▸ **WORK ORDER**: Find every line in the data that contains the word "Granfana". Return each of those lines.

▸ **DATA SUPPLIED**:

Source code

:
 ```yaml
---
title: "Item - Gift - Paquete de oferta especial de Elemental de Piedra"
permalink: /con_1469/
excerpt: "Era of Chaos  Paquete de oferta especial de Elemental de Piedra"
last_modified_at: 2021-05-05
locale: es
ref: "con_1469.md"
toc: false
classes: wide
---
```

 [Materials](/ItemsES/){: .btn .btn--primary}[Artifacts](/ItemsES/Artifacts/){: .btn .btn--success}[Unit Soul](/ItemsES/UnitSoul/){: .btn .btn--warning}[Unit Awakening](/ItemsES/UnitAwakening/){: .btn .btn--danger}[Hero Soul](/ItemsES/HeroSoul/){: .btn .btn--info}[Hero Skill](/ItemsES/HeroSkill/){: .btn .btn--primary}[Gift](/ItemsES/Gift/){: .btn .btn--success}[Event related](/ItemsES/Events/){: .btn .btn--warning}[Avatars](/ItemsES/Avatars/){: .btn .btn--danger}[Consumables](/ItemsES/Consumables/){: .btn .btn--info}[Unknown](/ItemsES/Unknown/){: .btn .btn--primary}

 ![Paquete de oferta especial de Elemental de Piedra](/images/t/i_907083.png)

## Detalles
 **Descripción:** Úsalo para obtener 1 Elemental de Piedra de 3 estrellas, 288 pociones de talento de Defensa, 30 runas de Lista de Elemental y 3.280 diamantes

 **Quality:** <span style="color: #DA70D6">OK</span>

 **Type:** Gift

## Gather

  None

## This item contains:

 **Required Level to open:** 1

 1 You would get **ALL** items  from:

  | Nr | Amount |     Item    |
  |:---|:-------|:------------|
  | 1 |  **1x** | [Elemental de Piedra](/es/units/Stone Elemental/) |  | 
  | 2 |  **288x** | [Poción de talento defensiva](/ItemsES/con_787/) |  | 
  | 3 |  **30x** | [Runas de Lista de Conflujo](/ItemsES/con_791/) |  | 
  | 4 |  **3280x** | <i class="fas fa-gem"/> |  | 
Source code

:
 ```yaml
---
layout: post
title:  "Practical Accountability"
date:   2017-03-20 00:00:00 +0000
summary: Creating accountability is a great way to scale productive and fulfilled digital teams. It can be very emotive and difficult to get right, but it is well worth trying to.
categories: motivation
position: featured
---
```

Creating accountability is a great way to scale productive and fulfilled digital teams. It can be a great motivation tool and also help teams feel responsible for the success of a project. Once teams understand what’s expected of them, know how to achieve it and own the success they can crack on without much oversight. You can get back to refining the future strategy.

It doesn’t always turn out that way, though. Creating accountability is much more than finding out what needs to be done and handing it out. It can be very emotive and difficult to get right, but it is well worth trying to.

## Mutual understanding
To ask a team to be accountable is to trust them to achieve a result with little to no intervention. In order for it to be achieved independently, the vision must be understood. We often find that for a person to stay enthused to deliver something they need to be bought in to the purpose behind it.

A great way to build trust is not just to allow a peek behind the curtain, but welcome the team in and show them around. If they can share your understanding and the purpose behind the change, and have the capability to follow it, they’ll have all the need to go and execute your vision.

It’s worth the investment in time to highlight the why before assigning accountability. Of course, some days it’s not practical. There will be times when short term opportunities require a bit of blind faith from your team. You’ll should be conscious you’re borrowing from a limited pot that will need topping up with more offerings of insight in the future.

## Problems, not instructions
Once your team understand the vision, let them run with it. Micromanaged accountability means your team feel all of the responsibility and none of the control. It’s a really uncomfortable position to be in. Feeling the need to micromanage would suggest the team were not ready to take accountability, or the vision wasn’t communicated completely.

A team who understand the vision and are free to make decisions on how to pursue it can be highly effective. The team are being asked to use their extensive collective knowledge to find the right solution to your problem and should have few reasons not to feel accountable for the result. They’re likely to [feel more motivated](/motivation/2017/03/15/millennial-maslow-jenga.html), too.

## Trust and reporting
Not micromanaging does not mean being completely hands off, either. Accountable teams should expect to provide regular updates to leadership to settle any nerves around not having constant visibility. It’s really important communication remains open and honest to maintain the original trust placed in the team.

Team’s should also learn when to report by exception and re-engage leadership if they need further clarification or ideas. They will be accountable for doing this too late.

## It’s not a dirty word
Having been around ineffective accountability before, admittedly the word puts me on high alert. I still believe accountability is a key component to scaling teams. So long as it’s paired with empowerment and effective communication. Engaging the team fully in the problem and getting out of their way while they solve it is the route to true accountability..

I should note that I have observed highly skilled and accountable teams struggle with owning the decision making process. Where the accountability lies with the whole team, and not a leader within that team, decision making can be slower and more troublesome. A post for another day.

...

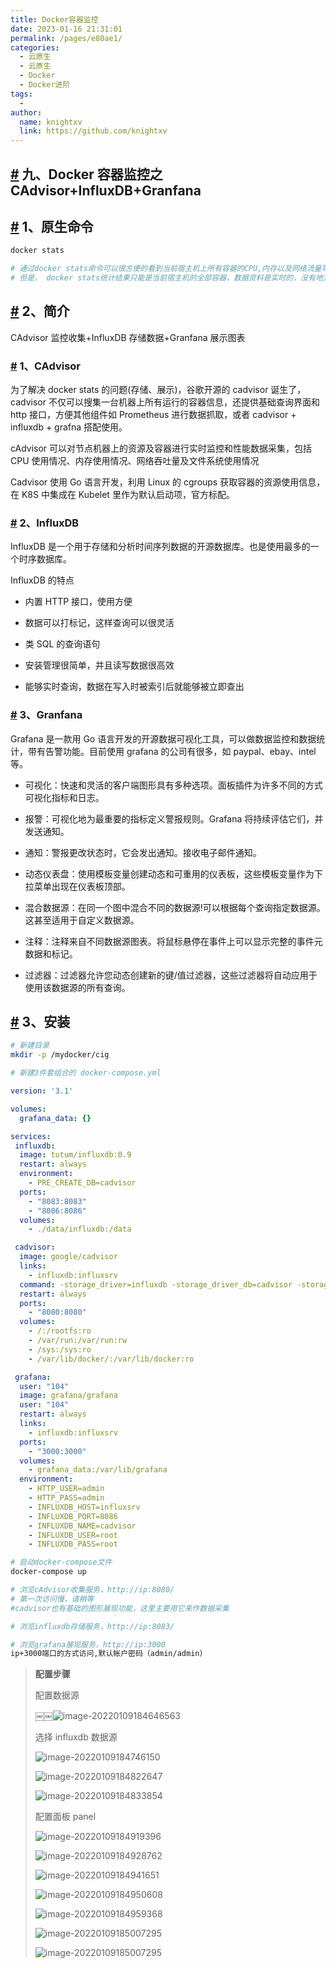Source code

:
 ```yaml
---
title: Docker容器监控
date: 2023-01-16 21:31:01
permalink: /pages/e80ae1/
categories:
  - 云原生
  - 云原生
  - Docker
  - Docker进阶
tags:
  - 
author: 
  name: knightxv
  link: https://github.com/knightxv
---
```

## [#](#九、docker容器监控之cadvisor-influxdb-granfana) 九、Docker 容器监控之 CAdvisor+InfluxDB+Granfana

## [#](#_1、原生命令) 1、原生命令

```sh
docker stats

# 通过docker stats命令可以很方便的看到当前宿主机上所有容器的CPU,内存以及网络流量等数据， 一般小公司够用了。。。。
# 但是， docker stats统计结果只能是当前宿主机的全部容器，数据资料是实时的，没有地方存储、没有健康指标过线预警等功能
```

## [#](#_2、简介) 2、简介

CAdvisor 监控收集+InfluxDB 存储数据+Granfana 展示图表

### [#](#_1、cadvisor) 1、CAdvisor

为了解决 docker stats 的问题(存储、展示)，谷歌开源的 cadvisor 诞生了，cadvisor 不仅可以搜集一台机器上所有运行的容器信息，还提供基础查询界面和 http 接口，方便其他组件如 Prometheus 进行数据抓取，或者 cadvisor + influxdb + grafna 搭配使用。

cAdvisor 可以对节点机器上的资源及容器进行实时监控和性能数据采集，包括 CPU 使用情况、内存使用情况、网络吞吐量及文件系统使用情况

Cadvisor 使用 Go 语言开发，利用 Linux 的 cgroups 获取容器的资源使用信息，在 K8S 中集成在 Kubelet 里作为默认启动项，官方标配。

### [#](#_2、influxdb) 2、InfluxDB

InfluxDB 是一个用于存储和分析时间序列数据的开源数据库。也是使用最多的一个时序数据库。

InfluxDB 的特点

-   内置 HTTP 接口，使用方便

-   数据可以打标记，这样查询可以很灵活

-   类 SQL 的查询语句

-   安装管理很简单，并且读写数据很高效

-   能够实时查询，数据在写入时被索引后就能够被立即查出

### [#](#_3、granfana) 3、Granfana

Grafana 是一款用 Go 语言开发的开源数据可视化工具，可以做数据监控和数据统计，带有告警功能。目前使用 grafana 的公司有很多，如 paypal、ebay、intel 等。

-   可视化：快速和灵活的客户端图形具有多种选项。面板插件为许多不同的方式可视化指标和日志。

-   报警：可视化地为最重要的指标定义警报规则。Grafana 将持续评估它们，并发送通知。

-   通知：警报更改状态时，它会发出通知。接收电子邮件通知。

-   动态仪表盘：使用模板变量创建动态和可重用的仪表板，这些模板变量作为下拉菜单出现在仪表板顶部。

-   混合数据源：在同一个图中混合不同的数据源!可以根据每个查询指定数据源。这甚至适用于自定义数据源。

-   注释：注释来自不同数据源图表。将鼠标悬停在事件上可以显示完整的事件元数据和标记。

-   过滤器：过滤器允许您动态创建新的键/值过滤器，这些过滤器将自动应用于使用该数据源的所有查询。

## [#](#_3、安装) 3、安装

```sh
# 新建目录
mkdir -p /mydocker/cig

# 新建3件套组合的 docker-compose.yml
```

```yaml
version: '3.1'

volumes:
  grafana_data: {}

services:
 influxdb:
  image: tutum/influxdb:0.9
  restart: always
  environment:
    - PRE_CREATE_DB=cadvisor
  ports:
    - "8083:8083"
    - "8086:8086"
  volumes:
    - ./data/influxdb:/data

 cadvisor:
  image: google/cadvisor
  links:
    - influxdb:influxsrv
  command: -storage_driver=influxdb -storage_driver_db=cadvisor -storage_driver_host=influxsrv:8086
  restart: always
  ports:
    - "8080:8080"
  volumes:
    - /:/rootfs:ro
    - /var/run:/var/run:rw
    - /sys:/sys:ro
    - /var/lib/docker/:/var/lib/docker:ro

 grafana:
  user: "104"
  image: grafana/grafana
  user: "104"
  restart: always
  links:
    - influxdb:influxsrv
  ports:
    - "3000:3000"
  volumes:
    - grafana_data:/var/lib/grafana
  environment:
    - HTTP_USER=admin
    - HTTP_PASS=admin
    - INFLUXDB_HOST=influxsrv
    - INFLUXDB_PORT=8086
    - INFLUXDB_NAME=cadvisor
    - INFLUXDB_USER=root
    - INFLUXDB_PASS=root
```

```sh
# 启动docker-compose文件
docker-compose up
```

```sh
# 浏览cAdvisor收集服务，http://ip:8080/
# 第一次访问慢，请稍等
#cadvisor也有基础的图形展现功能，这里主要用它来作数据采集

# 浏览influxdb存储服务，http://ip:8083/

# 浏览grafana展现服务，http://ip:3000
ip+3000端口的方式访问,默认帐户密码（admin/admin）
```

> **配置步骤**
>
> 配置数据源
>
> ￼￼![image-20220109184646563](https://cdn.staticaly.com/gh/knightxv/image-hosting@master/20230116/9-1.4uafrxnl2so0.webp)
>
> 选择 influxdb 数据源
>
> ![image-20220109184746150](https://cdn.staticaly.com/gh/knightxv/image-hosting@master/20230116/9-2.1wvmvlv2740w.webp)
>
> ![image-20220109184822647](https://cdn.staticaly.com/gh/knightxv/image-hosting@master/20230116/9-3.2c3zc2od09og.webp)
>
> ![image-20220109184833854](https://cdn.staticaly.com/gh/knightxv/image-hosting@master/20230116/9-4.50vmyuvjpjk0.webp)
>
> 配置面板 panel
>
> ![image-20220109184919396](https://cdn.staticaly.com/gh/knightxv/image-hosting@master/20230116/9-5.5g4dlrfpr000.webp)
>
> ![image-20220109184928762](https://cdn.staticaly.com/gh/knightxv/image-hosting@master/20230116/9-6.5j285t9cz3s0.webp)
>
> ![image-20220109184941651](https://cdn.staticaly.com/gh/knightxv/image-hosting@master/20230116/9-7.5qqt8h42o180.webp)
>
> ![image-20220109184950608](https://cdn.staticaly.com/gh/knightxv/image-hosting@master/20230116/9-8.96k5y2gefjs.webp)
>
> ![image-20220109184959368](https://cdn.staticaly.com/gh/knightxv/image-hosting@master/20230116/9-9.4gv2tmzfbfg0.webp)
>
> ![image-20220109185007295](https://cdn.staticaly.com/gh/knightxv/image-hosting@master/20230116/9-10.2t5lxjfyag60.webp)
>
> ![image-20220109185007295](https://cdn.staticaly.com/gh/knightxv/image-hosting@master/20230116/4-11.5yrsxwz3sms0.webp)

▸ **PROBLEM SOLUTION**:
## [#](#九、docker容器监控之cadvisor-influxdb-granfana) 九、Docker 容器监控之 CAdvisor+InfluxDB+Granfana
CAdvisor 监控收集+InfluxDB 存储数据+Granfana 展示图表
### [#](#_3、granfana) 3、Granfana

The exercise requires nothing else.